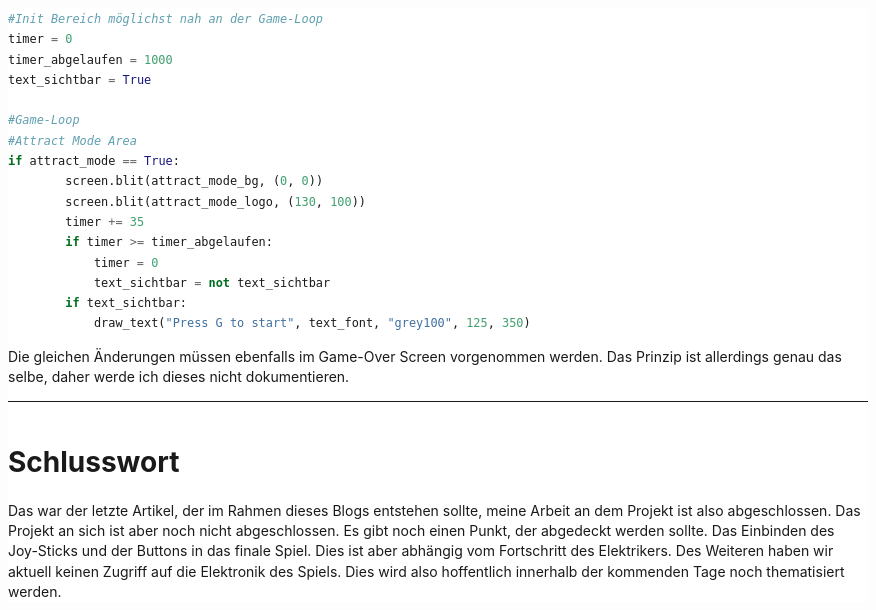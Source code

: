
 ```python
#Init Bereich möglichst nah an der Game-Loop
timer = 0
timer_abgelaufen = 1000
text_sichtbar = True

#Game-Loop
#Attract Mode Area
if attract_mode == True:
        screen.blit(attract_mode_bg, (0, 0))
        screen.blit(attract_mode_logo, (130, 100))
        timer += 35
        if timer >= timer_abgelaufen:
            timer = 0
            text_sichtbar = not text_sichtbar 
        if text_sichtbar:
            draw_text("Press G to start", text_font, "grey100", 125, 350)

```

Die gleichen Änderungen müssen ebenfalls im Game-Over Screen vorgenommen werden. Das Prinzip ist allerdings genau das selbe, daher werde ich dieses nicht dokumentieren.

---

# Schlusswort

Das war der letzte Artikel, der im Rahmen dieses Blogs entstehen sollte, meine Arbeit an dem Projekt ist also abgeschlossen. Das Projekt an sich ist aber noch nicht abgeschlossen. Es gibt noch einen Punkt, der abgedeckt werden sollte. Das Einbinden des Joy-Sticks und der Buttons in das finale Spiel. Dies ist aber abhängig vom Fortschritt des Elektrikers. Des Weiteren haben wir aktuell keinen Zugriff auf die Elektronik des Spiels. Dies wird also hoffentlich innerhalb der kommenden Tage noch thematisiert werden.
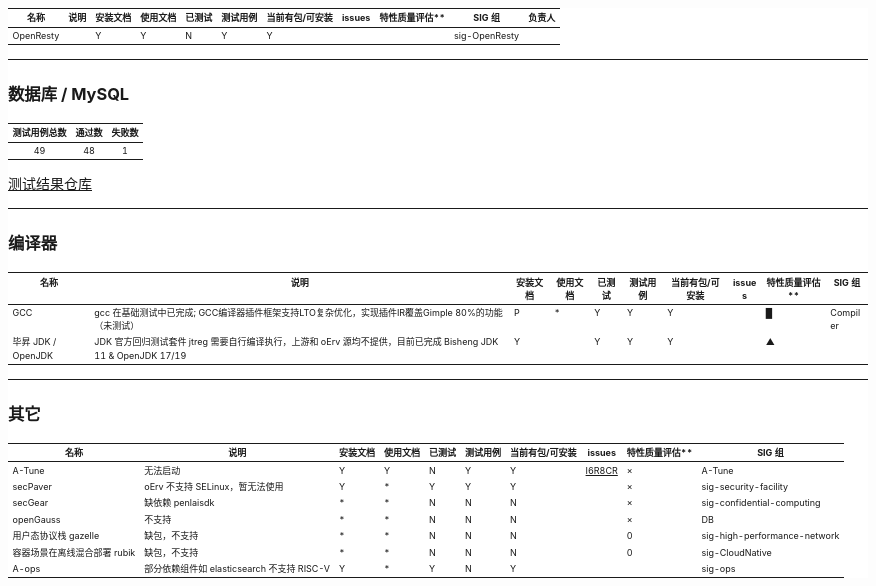| 名称      | 说明 | 安装文档 | 使用文档 | 已测试 | 测试用例 | 当前有包/可安装 | issues | 特性质量评估** | SIG 组        | 负责人 |
|-----------|------|----------|----------|--------|----------|-----------------|--------|----------------|---------------|--------|
| OpenResty |      | Y        | Y        | N      | Y        | Y               |        |                | sig-OpenResty |        |

---

### 数据库 / MySQL

| 测试用例总数 | 通过数 | 失败数 |
|:------------:|:------:|:------:|
|      49      |   48   |   1    |

[测试结果仓库](https://gitee.com/yunxiangluo/openeuler-riscv-2303-test/tree/master/System_and_Feature_Test/MYSQL)

---

### 编译器

<style scoped>
table {
  font-size: 19px;
}
</style>

| 名称               | 说明                                                                                                         | 安装文档 | 使用文档 | 已测试 | 测试用例 | 当前有包/可安装 | issues | 特性质量评估** | SIG 组   |
|--------------------|------------------------------------------------------------------------------------------------------------|----------|----------|--------|----------|-----------------|--------|----------------|----------|
| GCC                | gcc 在基础测试中已完成; GCC编译器插件框架支持LTO复杂优化，实现插件IR覆盖Gimple 80%的功能 （未测试）             | P        | \*       | Y      | Y        | Y               |        | █              | Compiler |
| 毕昇 JDK / OpenJDK | JDK 官方回归测试套件 jtreg 需要自行编译执行，上游和 oErv 源均不提供，目前已完成 Bisheng JDK 11 & OpenJDK 17/19 | Y        |          | Y      | Y        | Y               |        | ▲              |          |

---

### 其它

<style scoped>
table {
  font-size: 9px;
}
</style>

| 名称                               | 说明                                                                                                                                                                                                          | 安装文档 | 使用文档 | 已测试 | 测试用例 | 当前有包/可安装 | issues                                                                                                                | 特性质量评估** | SIG 组                       |
|------------------------------------|-------------------------------------------------------------------------------------------------------------------------------------------------------------------------------------------------------------|----------|----------|--------|----------|-----------------|-----------------------------------------------------------------------------------------------------------------------|----------------|------------------------------|
| A-Tune                             | 无法启动                                                                                                                                                                                                      | Y        | Y        | N      | Y        | Y               | [I6R8CR](https://gitee.com/openeuler/RISC-V/issues/I6R8CR?from=project-issue)                                         | ×              | A-Tune                       |
| secPaver                           | oErv 不支持 SELinux，暂无法使用                                                                                                                                                                                | Y        | \*       | Y      | Y        | Y               |                                                                                                                       | ×              | sig-security-facility        |
| secGear                            | 缺依赖 penlaisdk                                                                                                                                                                                              | \*       | \*       | N      | N        | N               |                                                                                                                       | ×              | sig-confidential-computing   |
| openGauss                          | 不支持                                                                                                                                                                                                        | \*       | \*       | N      | N        | N               |                                                                                                                       | ×              | DB                           |
| 用户态协议栈 gazelle               | 缺包，不支持                                                                                                                                                                                                   | \*       | \*       | N      | N        | N               |                                                                                                                       | 0              | sig-high-performance-network |
| 容器场景在离线混合部署 rubik       | 缺包，不支持                                                                                                                                                                                                   | \*       | \*       | N      | N        | N               |                                                                                                                       | 0              | sig-CloudNative              |
| A-ops                              | 部分依赖组件如 elasticsearch 不支持 RISC-V                                                                                                                                                                    | Y        | \*       | Y      | N        | Y               |                                                                                                                       |                | sig-ops                      |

--------------------------------------------------

◆ What is needed: Output exactly the span of lines from the top of the listing through the line holding "# Schlusswort", and leave every picture out.

◆ Response to this task:
Source code

:
 ```python
#Init Bereich möglichst nah an der Game-Loop
timer = 0
timer_abgelaufen = 1000
text_sichtbar = True

#Game-Loop
#Attract Mode Area
if attract_mode == True:
        screen.blit(attract_mode_bg, (0, 0))
        screen.blit(attract_mode_logo, (130, 100))
        timer += 35
        if timer >= timer_abgelaufen:
            timer = 0
            text_sichtbar = not text_sichtbar 
        if text_sichtbar:
            draw_text("Press G to start", text_font, "grey100", 125, 350)

```

Die gleichen Änderungen müssen ebenfalls im Game-Over Screen vorgenommen werden. Das Prinzip ist allerdings genau das selbe, daher werde ich dieses nicht dokumentieren.

---

# Schlusswort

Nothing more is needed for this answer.